1D Chess
Overall reception
- Many found it “fun,” “silly,” and surprisingly engaging for such a small puzzle.
- Several admitted it took multiple retries or hints to solve, even if they consider themselves decent at chess.
- A few were frustrated by stalemates or notation and felt “too dumb for chess” or didn’t enjoy it.
- Some compared it favorably to obligation-free chess puzzles and added it to game collections (e.g., an “HN Arcade”).
Rules, notation, and UX
- Multiple commenters struggled to read the move notation (e.g., “N4 N5”).
- Others explained: each move is
<piece letter><destination index>, indices from left starting at 1; moves come in pairs (white, then black). - The hint text was reported as hard to read; some sought external explanations or source-code issue threads.
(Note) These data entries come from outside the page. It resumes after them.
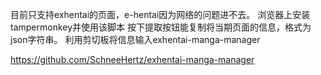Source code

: 目前只支持exhentai的页面，e-hentai因为网络的问题进不去。
浏览器上安装tampermonkey并使用该脚本
按下提取按钮能复制将当期页面的信息，格式为json字符串。
利用剪切板将信息输入exhentai-manga-manager


https://github.com/SchneeHertz/exhentai-manga-manager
Solution, strategy, and engine play
- Consensus: White has a forced win from the starting position; lines beginning with 1. N4 are key.
- Several detailed winning sequences (mate in 5 or 6), often involving sacrificing the knight and exploiting zugzwang.
- Some noted that trying to win “the wrong way” (e.g., immediate rook captures) leads to stalemate.
- A few criticized the implementation for not always giving Black’s strongest defense and thus presenting mate in 5 when theory suggests mate in 6.
Stalemate rule confusion and debate
- A major subthread centers on stalemate: why positions that “feel like checkmate” are draws.
- Explanations: in chess you cannot move into check or “capture” the king; if a side has no legal moves and is not currently in check, it’s stalemate (a draw).
- Examples include situations where a rook is blocked by a knight, so the king is boxed in but not attacked.
- Some dislike this rule, arguing it “feels like a victory”; others defend it as a core feature that makes endgames more subtle and allows the weaker side to aim for draws.
Variants, related games, and dimensionality
- Commenters linked 1D chess to other effectively 1D games: Backgammon, Mancala, various race games, Monopoly, and 1D Go (Alak).
- There was discussion over what “dimensions” mean in board games; some argued any game state can be encoded in 1D, others used “1.5D” informally for stacked boards.
- People mentioned other minimalist or abstracted games (1D Pacman, go variants, “Mind Chess,” “Mornington Crescent”) as sharing a similar playful, conceptual spirit.